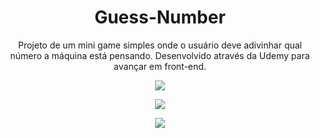 <h1 align="center">Guess-Number</h1>
<p align="center">Projeto de um mini game simples onde o usuário deve adivinhar qual número a máquina está pensando. Desenvolvido através da Udemy para avançar em front-end.</p>
<p align="center">
<img src="https://user-images.githubusercontent.com/48738431/113448659-a2486200-93d2-11eb-9f17-2c6ca20849ef.png">
</p>
<p align="center">
<img src="https://user-images.githubusercontent.com/48738431/113448700-b55b3200-93d2-11eb-8e98-152e7f11f437.png">
<p/>
<p align="center">
<img src="https://user-images.githubusercontent.com/48738431/113448780-dcb1ff00-93d2-11eb-8738-6824a9559880.png">
</p>




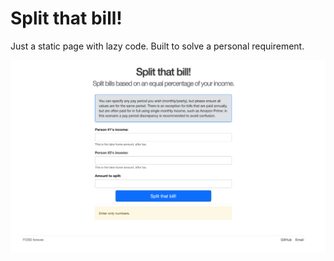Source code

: # Split that bill!

Just a static page with lazy code. Built to solve a personal requirement.

![logo](./app/assets/images/site-appearance.png)
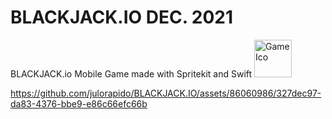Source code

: # BLACKJACK.IO DEC. 2021
BLACKJACK.io Mobile Game made with Spritekit and Swift
<img width="60" alt="GameIco" src="https://github.com/julorapido/BLACKJACK.IO/assets/86060986/daf48780-034b-4918-9daf-8fbd91f13f9f">


https://github.com/julorapido/BLACKJACK.IO/assets/86060986/327dec97-da83-4376-bbe9-e86c66efc66b


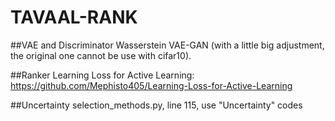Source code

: # TAVAAL-RANK

##VAE and Discriminator 
Wasserstein VAE-GAN (with a little big adjustment, the original one cannot be use with cifar10). 

##Ranker
Learning Loss for Active Learning: https://github.com/Mephisto405/Learning-Loss-for-Active-Learning

##Uncertainty
selection_methods.py, line 115, use "Uncertainty" codes
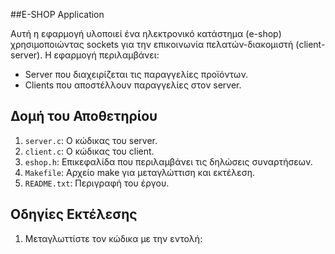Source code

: ##E-SHOP Application

Αυτή η εφαρμογή υλοποιεί ένα ηλεκτρονικό κατάστημα (e-shop) χρησιμοποιώντας sockets για την επικοινωνία πελατών-διακομιστή (client-server). 
Η εφαρμογή περιλαμβάνει:
- Server που διαχειρίζεται τις παραγγελίες προϊόντων.
- Clients που αποστέλλουν παραγγελίες στον server.

## Δομή του Αποθετηρίου
1. `server.c`: Ο κώδικας του server.
2. `client.c`: Ο κώδικας του client.
3. `eshop.h`: Επικεφαλίδα που περιλαμβάνει τις δηλώσεις συναρτήσεων.
4. `Makefile`: Αρχείο make για μεταγλώττιση και εκτέλεση.
5. `README.txt`: Περιγραφή του έργου.

## Οδηγίες Εκτέλεσης
1. Μεταγλωττίστε τον κώδικα με την εντολή:
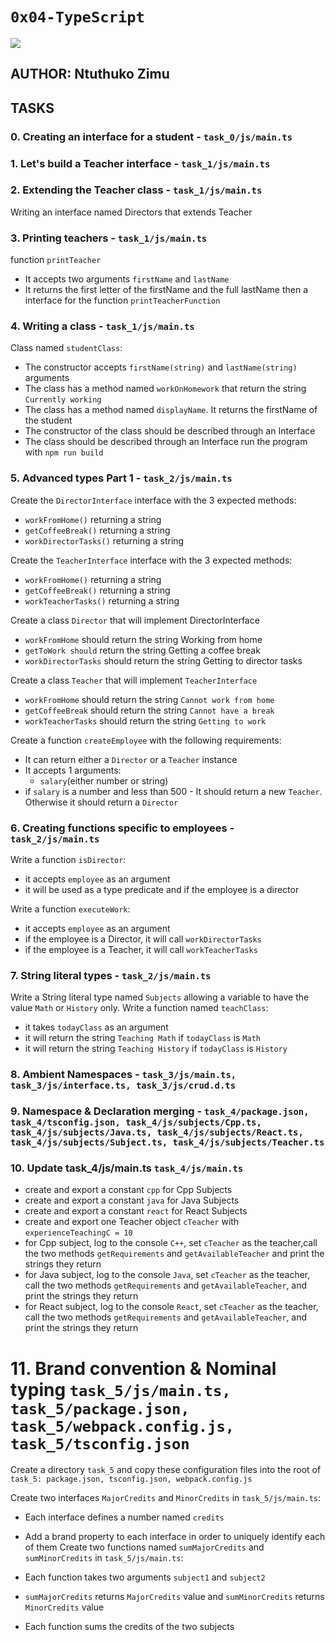 #  `0x04-TypeScript`

![](https://res.cloudinary.com/de4rvmslk/image/upload/w_1600/f_auto,q_auto/Javascript_vs_typescript_key_differences.png)
## AUTHOR: Ntuthuko Zimu
## TASKS

### 0. Creating an interface for a student - `task_0/js/main.ts`

### 1. Let's build a Teacher interface - `task_1/js/main.ts`

### 2. Extending the Teacher class - `task_1/js/main.ts`
Writing an interface named Directors that extends Teacher

### 3. Printing teachers - `task_1/js/main.ts`
function `printTeacher`
 * It accepts two arguments `firstName` and `lastName`
 * It returns the first letter of the firstName and the full lastName
then a interface for the function `printTeacherFunction`

### 4. Writing a class - `task_1/js/main.ts`
Class named `studentClass`:
 * The constructor accepts `firstName(string)` and `lastName(string)` arguments
 * The class has a method named `workOnHomework` that return the string `Currently working`
 * The class has a method named `displayName`. It returns the firstName of the student
 * The constructor of the class should be described through an Interface
 * The class should be described through an Interface
run the program with `npm run build`

### 5. Advanced types Part 1 - `task_2/js/main.ts`
Create the `DirectorInterface` interface with the 3 expected methods:

 * `workFromHome()` returning a string
 * `getCoffeeBreak()` returning a string
 * `workDirectorTasks()` returning a string

Create the `TeacherInterface` interface with the 3 expected methods:

 * `workFromHome()` returning a string
 * `getCoffeeBreak()` returning a string
 * `workTeacherTasks()` returning a string

Create a class `Director` that will implement DirectorInterface

 * `workFromHome` should return the string Working from home
 * `getToWork should` return the string Getting a coffee break
 * `workDirectorTasks` should return the string Getting to director tasks

Create a class `Teacher` that will implement `TeacherInterface`

 * `workFromHome` should return the string `Cannot work from home`
 * `getCoffeeBreak` should return the string `Cannot have a break`
 * `workTeacherTasks` should return the string `Getting to work`

Create a function `createEmployee` with the following requirements:

 * It can return either a `Director` or a `Teacher` instance
 * It accepts 1 arguments:
    * `salary`(either number or string)
 * if `salary` is a number and less than 500 - It should return a new     `Teacher`. Otherwise it should return a `Director`

### 6. Creating functions specific to employees - `task_2/js/main.ts`
Write a function `isDirector`:

 * it accepts `employee` as an argument
 * it will be used as a type predicate and if the employee is a director

Write a function `executeWork`:

 * it accepts `employee` as an argument
 * if the employee is a Director, it will call `workDirectorTasks`
 * if the employee is a Teacher, it will call `workTeacherTasks`

 ### 7. String literal types - `task_2/js/main.ts`
 Write a String literal type named `Subjects` allowing a variable to have the value `Math` or `History` only. Write a function named `teachClass`:

 * it takes `todayClass` as an argument
 * it will return the string `Teaching Math` if `todayClass` is `Math`
 * it will return the string `Teaching History` if `todayClass` is `History`

 ### 8. Ambient Namespaces - `task_3/js/main.ts, task_3/js/interface.ts, task_3/js/crud.d.ts`

 ### 9. Namespace & Declaration merging - `task_4/package.json, task_4/tsconfig.json, task_4/js/subjects/Cpp.ts, task_4/js/subjects/Java.ts, task_4/js/subjects/React.ts, task_4/js/subjects/Subject.ts, task_4/js/subjects/Teacher.ts`

 ### 10. Update task_4/js/main.ts `task_4/js/main.ts`
 * create and export a constant `cpp` for Cpp Subjects
 * create and export a constant `java` for Java Subjects
 * create and export a constant `react` for React Subjects
 * create and export one Teacher object `cTeacher` with `experienceTeachingC = 10`
 * for Cpp subject, log to the console `C++`, set `cTeacher` as the teacher,call the two methods `getRequirements` and `getAvailableTeacher` and print the strings they return
 * for Java subject, log to the console `Java`, set `cTeacher` as the teacher, call the two methods `getRequirements` and `getAvailableTeacher`, and print the strings they return
 * for React subject, log to the console `React`, set `cTeacher` as the teacher, call the two methods `getRequirements` and `getAvailableTeacher`, and print the strings they return
 
 # 11. Brand convention & Nominal typing `task_5/js/main.ts, task_5/package.json, task_5/webpack.config.js, task_5/tsconfig.json`
 Create a directory `task_5` and copy these configuration files into the root of `task_5: package.json, tsconfig.json, webpack.config.js`

Create two interfaces `MajorCredits` and `MinorCredits` in `task_5/js/main.ts`:

  * Each interface defines a number named `credits`
  * Add a brand property to each interface in order to uniquely identify  each of them
Create two functions named `sumMajorCredits` and `sumMinorCredits` in `task_5/js/main.ts`:

  * Each function takes two arguments `subject1` and `subject2`
  * `sumMajorCredits` returns `MajorCredits` value and `sumMinorCredits` returns `MinorCredits` value
  * Each function sums the credits of the two subjects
━━━━━━━━
> What the exercise asks
Filter the entries and copy out every line with the word "githubusercontent".

> Written response
<img src="https://user-images.githubusercontent.com/48738431/113448659-a2486200-93d2-11eb-9f17-2c6ca20849ef.png">
<img src="https://user-images.githubusercontent.com/48738431/113448700-b55b3200-93d2-11eb-8e98-152e7f11f437.png">
<img src="https://user-images.githubusercontent.com/48738431/113448780-dcb1ff00-93d2-11eb-8738-6824a9559880.png">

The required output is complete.